## Problem details
Every entry that follows should be output again, word for word.

## Supplied entries
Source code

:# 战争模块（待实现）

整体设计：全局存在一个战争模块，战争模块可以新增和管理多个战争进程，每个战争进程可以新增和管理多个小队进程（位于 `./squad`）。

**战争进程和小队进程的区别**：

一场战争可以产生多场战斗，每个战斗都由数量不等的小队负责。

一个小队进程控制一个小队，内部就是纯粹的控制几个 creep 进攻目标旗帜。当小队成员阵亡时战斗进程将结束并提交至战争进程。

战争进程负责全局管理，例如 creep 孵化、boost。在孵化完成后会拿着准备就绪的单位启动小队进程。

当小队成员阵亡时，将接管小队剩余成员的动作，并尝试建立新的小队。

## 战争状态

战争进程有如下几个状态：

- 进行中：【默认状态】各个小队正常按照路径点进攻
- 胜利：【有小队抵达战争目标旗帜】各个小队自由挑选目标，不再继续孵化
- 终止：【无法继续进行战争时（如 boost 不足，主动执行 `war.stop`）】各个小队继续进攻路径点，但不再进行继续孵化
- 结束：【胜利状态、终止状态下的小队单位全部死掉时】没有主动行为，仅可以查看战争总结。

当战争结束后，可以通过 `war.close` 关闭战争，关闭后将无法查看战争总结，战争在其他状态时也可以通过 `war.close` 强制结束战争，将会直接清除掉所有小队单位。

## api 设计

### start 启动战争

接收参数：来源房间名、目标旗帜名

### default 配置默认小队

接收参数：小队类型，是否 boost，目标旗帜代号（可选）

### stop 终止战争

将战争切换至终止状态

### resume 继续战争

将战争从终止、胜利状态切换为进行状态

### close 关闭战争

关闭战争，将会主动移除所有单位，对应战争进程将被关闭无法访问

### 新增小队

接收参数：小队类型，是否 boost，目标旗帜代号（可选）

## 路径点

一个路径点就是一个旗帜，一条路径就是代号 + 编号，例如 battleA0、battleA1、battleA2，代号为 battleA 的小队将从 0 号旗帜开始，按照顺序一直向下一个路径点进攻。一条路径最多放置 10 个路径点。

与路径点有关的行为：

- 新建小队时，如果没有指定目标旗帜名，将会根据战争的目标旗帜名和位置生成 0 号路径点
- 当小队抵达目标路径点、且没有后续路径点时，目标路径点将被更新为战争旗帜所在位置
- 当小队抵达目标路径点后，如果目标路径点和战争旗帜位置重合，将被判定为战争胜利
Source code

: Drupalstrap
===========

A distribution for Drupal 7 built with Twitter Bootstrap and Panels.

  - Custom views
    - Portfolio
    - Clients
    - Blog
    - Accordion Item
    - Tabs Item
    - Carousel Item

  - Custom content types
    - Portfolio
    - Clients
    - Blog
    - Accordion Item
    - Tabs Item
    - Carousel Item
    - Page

## Exercise answer
Source code

:# 战争模块（待实现）

整体设计：全局存在一个战争模块，战争模块可以新增和管理多个战争进程，每个战争进程可以新增和管理多个小队进程（位于 `./squad`）。

**战争进程和小队进程的区别**：

一场战争可以产生多场战斗，每个战斗都由数量不等的小队负责。

一个小队进程控制一个小队，内部就是纯粹的控制几个 creep 进攻目标旗帜。当小队成员阵亡时战斗进程将结束并提交至战争进程。

战争进程负责全局管理，例如 creep 孵化、boost。在孵化完成后会拿着准备就绪的单位启动小队进程。

当小队成员阵亡时，将接管小队剩余成员的动作，并尝试建立新的小队。

## 战争状态

战争进程有如下几个状态：

- 进行中：【默认状态】各个小队正常按照路径点进攻
- 胜利：【有小队抵达战争目标旗帜】各个小队自由挑选目标，不再继续孵化
- 终止：【无法继续进行战争时（如 boost 不足，主动执行 `war.stop`）】各个小队继续进攻路径点，但不再进行继续孵化
- 结束：【胜利状态、终止状态下的小队单位全部死掉时】没有主动行为，仅可以查看战争总结。

当战争结束后，可以通过 `war.close` 关闭战争，关闭后将无法查看战争总结，战争在其他状态时也可以通过 `war.close` 强制结束战争，将会直接清除掉所有小队单位。

## api 设计

### start 启动战争

接收参数：来源房间名、目标旗帜名

### default 配置默认小队

接收参数：小队类型，是否 boost，目标旗帜代号（可选）

### stop 终止战争

将战争切换至终止状态

### resume 继续战争

将战争从终止、胜利状态切换为进行状态

### close 关闭战争

关闭战争，将会主动移除所有单位，对应战争进程将被关闭无法访问

### 新增小队

接收参数：小队类型，是否 boost，目标旗帜代号（可选）

## 路径点

一个路径点就是一个旗帜，一条路径就是代号 + 编号，例如 battleA0、battleA1、battleA2，代号为 battleA 的小队将从 0 号旗帜开始，按照顺序一直向下一个路径点进攻。一条路径最多放置 10 个路径点。

与路径点有关的行为：

- 新建小队时，如果没有指定目标旗帜名，将会根据战争的目标旗帜名和位置生成 0 号路径点
- 当小队抵达目标路径点、且没有后续路径点时，目标路径点将被更新为战争旗帜所在位置
- 当小队抵达目标路径点后，如果目标路径点和战争旗帜位置重合，将被判定为战争胜利
Source code

: Drupalstrap
===========

A distribution for Drupal 7 built with Twitter Bootstrap and Panels.

  - Custom views
    - Portfolio
    - Clients
    - Blog
    - Accordion Item
    - Tabs Item
    - Carousel Item

  - Custom content types
    - Portfolio
    - Clients
    - Blog
    - Accordion Item
    - Tabs Item
    - Carousel Item
    - Page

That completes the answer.